Wednesday, September 24, 2014

God Made Dirt and Dirt Don't Hurt

I better believe that saying...at least after yesterday...

James, Reese, and I were moseying around the backyard yesterday seeing what there was to be seen.  As we strolled around the trees, we noticed a plethora of these creepy creatures:


There were at least five of these empty shells on each tree trunk.  We walked around each tree and brushed them onto the ground.  If I had to name that game, I'd call it "flick it" or something, because that's what we did.  Keep in mind, I never touched one of these suckers.  Not once.  James was carrying a toy with him.  He used said toy to flick the cicada shells to the ground.  So James never touched one either.  Reese, however, is a different story.  She boldly grabbed them with her bare hands.  Ew ew ew.  If we were keeping score in our game of Flick It, she would've definitely won for the most cicadas flicked.

She is woman hear her ROAR. This picture isn't from yesterday, but it shows her personality well...

After that game ended and all the trees were ridded of their ghostly  freeloaders, we moved on to attempting to weed one of our flower beds.  I put on gloves.  James put on gloves, but didn't touch the dirt.  He just wandered around the yard marveling at his gloved hands.  Reese opted out of gloves and dove hands first into the dirt.  Raise your hand if you're surprised.
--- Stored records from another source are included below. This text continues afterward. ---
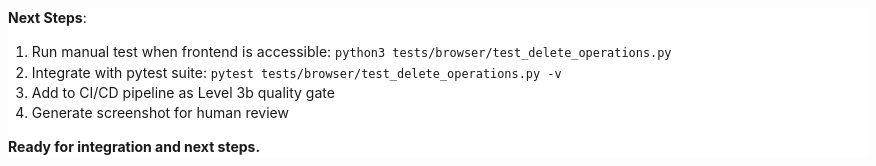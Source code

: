 **Next Steps**:
1. Run manual test when frontend is accessible: `python3 tests/browser/test_delete_operations.py`
2. Integrate with pytest suite: `pytest tests/browser/test_delete_operations.py -v`
3. Add to CI/CD pipeline as Level 3b quality gate
4. Generate screenshot for human review

**Ready for integration and next steps.**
I made a little bit of progress.  Not a lot, but a little...
See how there is WAY MORE grass/weeds/green stuff on the left, inside the "flower bed" than there is on the "grass" side, on the right??  It's shameful, really.  What can I say...I'm not a yard work person.  As if I need to tell you that after sharing that photo...
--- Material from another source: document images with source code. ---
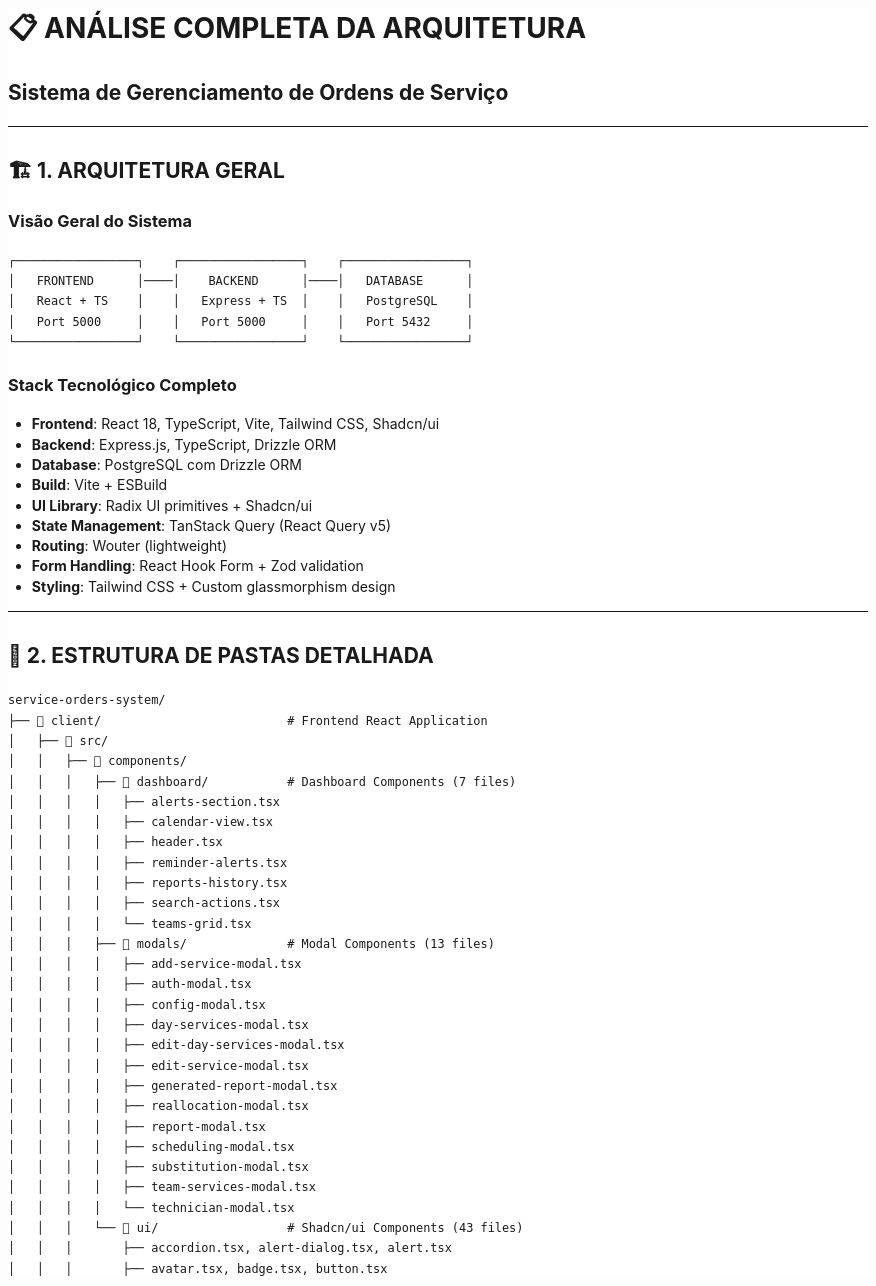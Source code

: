 # 📋 ANÁLISE COMPLETA DA ARQUITETURA
## Sistema de Gerenciamento de Ordens de Serviço

---

## 🏗️ 1. ARQUITETURA GERAL

### Visão Geral do Sistema
```
┌─────────────────┐    ┌─────────────────┐    ┌─────────────────┐
│   FRONTEND      │────│    BACKEND      │────│   DATABASE      │
│   React + TS    │    │   Express + TS  │    │   PostgreSQL    │
│   Port 5000     │    │   Port 5000     │    │   Port 5432     │
└─────────────────┘    └─────────────────┘    └─────────────────┘
```

### Stack Tecnológico Completo
- **Frontend**: React 18, TypeScript, Vite, Tailwind CSS, Shadcn/ui
- **Backend**: Express.js, TypeScript, Drizzle ORM
- **Database**: PostgreSQL com Drizzle ORM
- **Build**: Vite + ESBuild
- **UI Library**: Radix UI primitives + Shadcn/ui
- **State Management**: TanStack Query (React Query v5)
- **Routing**: Wouter (lightweight)
- **Form Handling**: React Hook Form + Zod validation
- **Styling**: Tailwind CSS + Custom glassmorphism design

---

## 📁 2. ESTRUTURA DE PASTAS DETALHADA

```
service-orders-system/
├── 📁 client/                          # Frontend React Application
│   ├── 📁 src/
│   │   ├── 📁 components/
│   │   │   ├── 📁 dashboard/           # Dashboard Components (7 files)
│   │   │   │   ├── alerts-section.tsx
│   │   │   │   ├── calendar-view.tsx
│   │   │   │   ├── header.tsx
│   │   │   │   ├── reminder-alerts.tsx
│   │   │   │   ├── reports-history.tsx
│   │   │   │   ├── search-actions.tsx
│   │   │   │   └── teams-grid.tsx
│   │   │   ├── 📁 modals/              # Modal Components (13 files)
│   │   │   │   ├── add-service-modal.tsx
│   │   │   │   ├── auth-modal.tsx
│   │   │   │   ├── config-modal.tsx
│   │   │   │   ├── day-services-modal.tsx
│   │   │   │   ├── edit-day-services-modal.tsx
│   │   │   │   ├── edit-service-modal.tsx
│   │   │   │   ├── generated-report-modal.tsx
│   │   │   │   ├── reallocation-modal.tsx
│   │   │   │   ├── report-modal.tsx
│   │   │   │   ├── scheduling-modal.tsx
│   │   │   │   ├── substitution-modal.tsx
│   │   │   │   ├── team-services-modal.tsx
│   │   │   │   └── technician-modal.tsx
│   │   │   └── 📁 ui/                  # Shadcn/ui Components (43 files)
│   │   │       ├── accordion.tsx, alert-dialog.tsx, alert.tsx
│   │   │       ├── avatar.tsx, badge.tsx, button.tsx
```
I would've made more progress (possibly) except for how helpful Reese was.  As I was bent over pulling weeds, she managed to get a handful of dirt projectiled through the air in the exact right fashion that a whole lot of it ended up in my below-the-belt undergarments.  NOT COOL Reese, NOT COOL.  I reprimanded her for throwing dirt and continued on my quest.  I figured I could handle a little dirt in some awkward places.  That's what showers are for.

A few moments later, having not heeded my stern instruction, Reese launched another fistful of dirt at me, this time it hit my head and upper body, a fair amount miraculously ending up in my above-the-belt undergarments.  This was the last straw for me.  Apparently having dirt in my underwear was okay, but DIRT IN MY BRA and in my hair was just too much.  I fussed at her again and dragged all of us inside for baths/showers.  James looked confused, appropriately so, since he was the only clean one of us at that point.  

I share this story so that years from now, when Reese wants my help raising a mess-loving daughter of her own, I can point her back to her own childhood and snicker, just like my mom is doing now...





1 comment:

Anne Acuff said...

And you would be right, I'm laughing my head off!!!!
Although you did some pretty gutsy things, like super gluing yourself to a plastic mattress, and squeezing out of a chain link fence gate…
And, we need to figure out why the grass grows better in the flower bed than in the yard! Is it because the flower beds have a sprinkler system and get watered?